§ Record excerpts:
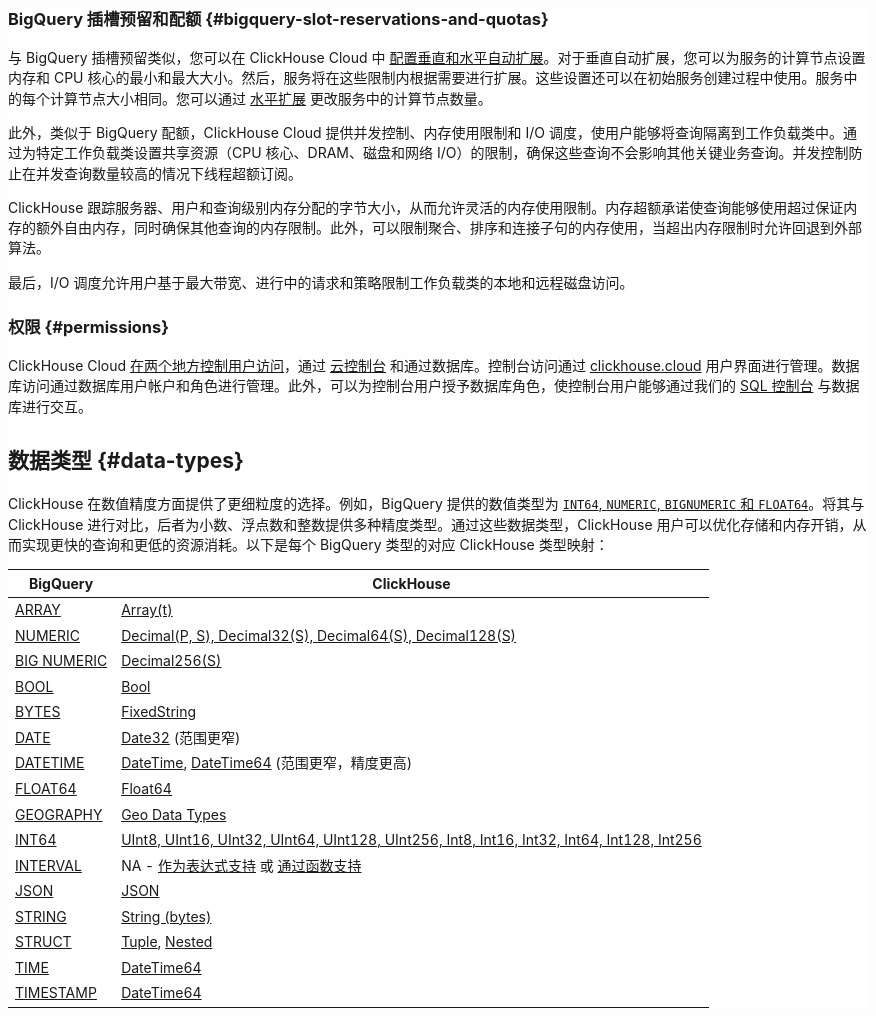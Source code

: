 ### BigQuery 插槽预留和配额 {#bigquery-slot-reservations-and-quotas}

与 BigQuery 插槽预留类似，您可以在 ClickHouse Cloud 中 [配置垂直和水平自动扩展](/manage/scaling#configuring-vertical-auto-scaling)。对于垂直自动扩展，您可以为服务的计算节点设置内存和 CPU 核心的最小和最大大小。然后，服务将在这些限制内根据需要进行扩展。这些设置还可以在初始服务创建过程中使用。服务中的每个计算节点大小相同。您可以通过 [水平扩展](/manage/scaling#manual-horizontal-scaling) 更改服务中的计算节点数量。

此外，类似于 BigQuery 配额，ClickHouse Cloud 提供并发控制、内存使用限制和 I/O 调度，使用户能够将查询隔离到工作负载类中。通过为特定工作负载类设置共享资源（CPU 核心、DRAM、磁盘和网络 I/O）的限制，确保这些查询不会影响其他关键业务查询。并发控制防止在并发查询数量较高的情况下线程超额订阅。

ClickHouse 跟踪服务器、用户和查询级别内存分配的字节大小，从而允许灵活的内存使用限制。内存超额承诺使查询能够使用超过保证内存的额外自由内存，同时确保其他查询的内存限制。此外，可以限制聚合、排序和连接子句的内存使用，当超出内存限制时允许回退到外部算法。

最后，I/O 调度允许用户基于最大带宽、进行中的请求和策略限制工作负载类的本地和远程磁盘访问。

### 权限 {#permissions}

ClickHouse Cloud [在两个地方控制用户访问](/cloud/security/cloud-access-management)，通过 [云控制台](/cloud/get-started/sql-console) 和通过数据库。控制台访问通过 [clickhouse.cloud](https://console.clickhouse.cloud) 用户界面进行管理。数据库访问通过数据库用户帐户和角色进行管理。此外，可以为控制台用户授予数据库角色，使控制台用户能够通过我们的 [SQL 控制台](/integrations/sql-clients/sql-console) 与数据库进行交互。

## 数据类型 {#data-types}

ClickHouse 在数值精度方面提供了更细粒度的选择。例如，BigQuery 提供的数值类型为 [`INT64`, `NUMERIC`, `BIGNUMERIC` 和 `FLOAT64`](https://cloud.google.com/bigquery/docs/reference/standard-sql/data-types#numeric_types)。将其与 ClickHouse 进行对比，后者为小数、浮点数和整数提供多种精度类型。通过这些数据类型，ClickHouse 用户可以优化存储和内存开销，从而实现更快的查询和更低的资源消耗。以下是每个 BigQuery 类型的对应 ClickHouse 类型映射：

| BigQuery | ClickHouse |
|----------|------------|
| [ARRAY](https://cloud.google.com/bigquery/docs/reference/standard-sql/data-types#array_type)    | [Array(t)](/sql-reference/data-types/array)   |
| [NUMERIC](https://cloud.google.com/bigquery/docs/reference/standard-sql/data-types#decimal_types)  | [Decimal(P, S), Decimal32(S), Decimal64(S), Decimal128(S)](/sql-reference/data-types/decimal)    |
| [BIG NUMERIC](https://cloud.google.com/bigquery/docs/reference/standard-sql/data-types#decimal_types) | [Decimal256(S)](/sql-reference/data-types/decimal) |
| [BOOL](https://cloud.google.com/bigquery/docs/reference/standard-sql/data-types#boolean_type)     | [Bool](/sql-reference/data-types/boolean)       |
| [BYTES](https://cloud.google.com/bigquery/docs/reference/standard-sql/data-types#bytes_type)    | [FixedString](/sql-reference/data-types/fixedstring) |
| [DATE](https://cloud.google.com/bigquery/docs/reference/standard-sql/data-types#date_type)     | [Date32](/sql-reference/data-types/date32) (范围更窄) |
| [DATETIME](https://cloud.google.com/bigquery/docs/reference/standard-sql/data-types#datetime_type) | [DateTime](/sql-reference/data-types/datetime), [DateTime64](/sql-reference/data-types/datetime64) (范围更窄，精度更高) |
| [FLOAT64](https://cloud.google.com/bigquery/docs/reference/standard-sql/data-types#floating_point_types)  | [Float64](/sql-reference/data-types/float)    |
| [GEOGRAPHY](https://cloud.google.com/bigquery/docs/reference/standard-sql/data-types#geography_type) | [Geo Data Types](/sql-reference/data-types/float) |
| [INT64](https://cloud.google.com/bigquery/docs/reference/standard-sql/data-types#integer_types)    | [UInt8, UInt16, UInt32, UInt64, UInt128, UInt256, Int8, Int16, Int32, Int64, Int128, Int256](/sql-reference/data-types/int-uint) |
| [INTERVAL](https://cloud.google.com/bigquery/docs/reference/standard-sql/data-types#integer_types) | NA - [作为表达式支持](/sql-reference/data-types/special-data-types/interval#usage-remarks) 或 [通过函数支持](/sql-reference/functions/date-time-functions#addyears) |
| [JSON](https://cloud.google.com/bigquery/docs/reference/standard-sql/data-types#json_type)     | [JSON](/integrations/data-formats/json/inference)       |
| [STRING](https://cloud.google.com/bigquery/docs/reference/standard-sql/data-types#string_type)   | [String (bytes)](/sql-reference/data-types/string) |
| [STRUCT](https://cloud.google.com/bigquery/docs/reference/standard-sql/data-types#constructing_a_struct)   | [Tuple](/sql-reference/data-types/tuple), [Nested](/sql-reference/data-types/nested-data-structures/nested) |
| [TIME](https://cloud.google.com/bigquery/docs/reference/standard-sql/data-types#time_type)     | [DateTime64](/sql-reference/data-types/datetime64) |
| [TIMESTAMP](https://cloud.google.com/bigquery/docs/reference/standard-sql/data-types#timestamp_type) | [DateTime64](/sql-reference/data-types/datetime64) |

§ Instructions for the task:
When copying the listing, print each line exactly but leave out every picture.

§ Answer for this exercise:
Source code

: ### BigQuery 插槽预留和配额 {#bigquery-slot-reservations-and-quotas}

与 BigQuery 插槽预留类似，您可以在 ClickHouse Cloud 中 [配置垂直和水平自动扩展](/manage/scaling#configuring-vertical-auto-scaling)。对于垂直自动扩展，您可以为服务的计算节点设置内存和 CPU 核心的最小和最大大小。然后，服务将在这些限制内根据需要进行扩展。这些设置还可以在初始服务创建过程中使用。服务中的每个计算节点大小相同。您可以通过 [水平扩展](/manage/scaling#manual-horizontal-scaling) 更改服务中的计算节点数量。

此外，类似于 BigQuery 配额，ClickHouse Cloud 提供并发控制、内存使用限制和 I/O 调度，使用户能够将查询隔离到工作负载类中。通过为特定工作负载类设置共享资源（CPU 核心、DRAM、磁盘和网络 I/O）的限制，确保这些查询不会影响其他关键业务查询。并发控制防止在并发查询数量较高的情况下线程超额订阅。

ClickHouse 跟踪服务器、用户和查询级别内存分配的字节大小，从而允许灵活的内存使用限制。内存超额承诺使查询能够使用超过保证内存的额外自由内存，同时确保其他查询的内存限制。此外，可以限制聚合、排序和连接子句的内存使用，当超出内存限制时允许回退到外部算法。

最后，I/O 调度允许用户基于最大带宽、进行中的请求和策略限制工作负载类的本地和远程磁盘访问。

### 权限 {#permissions}

ClickHouse Cloud [在两个地方控制用户访问](/cloud/security/cloud-access-management)，通过 [云控制台](/cloud/get-started/sql-console) 和通过数据库。控制台访问通过 [clickhouse.cloud](https://console.clickhouse.cloud) 用户界面进行管理。数据库访问通过数据库用户帐户和角色进行管理。此外，可以为控制台用户授予数据库角色，使控制台用户能够通过我们的 [SQL 控制台](/integrations/sql-clients/sql-console) 与数据库进行交互。

## 数据类型 {#data-types}

ClickHouse 在数值精度方面提供了更细粒度的选择。例如，BigQuery 提供的数值类型为 [`INT64`, `NUMERIC`, `BIGNUMERIC` 和 `FLOAT64`](https://cloud.google.com/bigquery/docs/reference/standard-sql/data-types#numeric_types)。将其与 ClickHouse 进行对比，后者为小数、浮点数和整数提供多种精度类型。通过这些数据类型，ClickHouse 用户可以优化存储和内存开销，从而实现更快的查询和更低的资源消耗。以下是每个 BigQuery 类型的对应 ClickHouse 类型映射：

| BigQuery | ClickHouse |
|----------|------------|
| [ARRAY](https://cloud.google.com/bigquery/docs/reference/standard-sql/data-types#array_type)    | [Array(t)](/sql-reference/data-types/array)   |
| [NUMERIC](https://cloud.google.com/bigquery/docs/reference/standard-sql/data-types#decimal_types)  | [Decimal(P, S), Decimal32(S), Decimal64(S), Decimal128(S)](/sql-reference/data-types/decimal)    |
| [BIG NUMERIC](https://cloud.google.com/bigquery/docs/reference/standard-sql/data-types#decimal_types) | [Decimal256(S)](/sql-reference/data-types/decimal) |
| [BOOL](https://cloud.google.com/bigquery/docs/reference/standard-sql/data-types#boolean_type)     | [Bool](/sql-reference/data-types/boolean)       |
| [BYTES](https://cloud.google.com/bigquery/docs/reference/standard-sql/data-types#bytes_type)    | [FixedString](/sql-reference/data-types/fixedstring) |
| [DATE](https://cloud.google.com/bigquery/docs/reference/standard-sql/data-types#date_type)     | [Date32](/sql-reference/data-types/date32) (范围更窄) |
| [DATETIME](https://cloud.google.com/bigquery/docs/reference/standard-sql/data-types#datetime_type) | [DateTime](/sql-reference/data-types/datetime), [DateTime64](/sql-reference/data-types/datetime64) (范围更窄，精度更高) |
| [FLOAT64](https://cloud.google.com/bigquery/docs/reference/standard-sql/data-types#floating_point_types)  | [Float64](/sql-reference/data-types/float)    |
| [GEOGRAPHY](https://cloud.google.com/bigquery/docs/reference/standard-sql/data-types#geography_type) | [Geo Data Types](/sql-reference/data-types/float) |
| [INT64](https://cloud.google.com/bigquery/docs/reference/standard-sql/data-types#integer_types)    | [UInt8, UInt16, UInt32, UInt64, UInt128, UInt256, Int8, Int16, Int32, Int64, Int128, Int256](/sql-reference/data-types/int-uint) |
| [INTERVAL](https://cloud.google.com/bigquery/docs/reference/standard-sql/data-types#integer_types) | NA - [作为表达式支持](/sql-reference/data-types/special-data-types/interval#usage-remarks) 或 [通过函数支持](/sql-reference/functions/date-time-functions#addyears) |
| [JSON](https://cloud.google.com/bigquery/docs/reference/standard-sql/data-types#json_type)     | [JSON](/integrations/data-formats/json/inference)       |
| [STRING](https://cloud.google.com/bigquery/docs/reference/standard-sql/data-types#string_type)   | [String (bytes)](/sql-reference/data-types/string) |
| [STRUCT](https://cloud.google.com/bigquery/docs/reference/standard-sql/data-types#constructing_a_struct)   | [Tuple](/sql-reference/data-types/tuple), [Nested](/sql-reference/data-types/nested-data-structures/nested) |
| [TIME](https://cloud.google.com/bigquery/docs/reference/standard-sql/data-types#time_type)     | [DateTime64](/sql-reference/data-types/datetime64) |
| [TIMESTAMP](https://cloud.google.com/bigquery/docs/reference/standard-sql/data-types#timestamp_type) | [DateTime64](/sql-reference/data-types/datetime64) |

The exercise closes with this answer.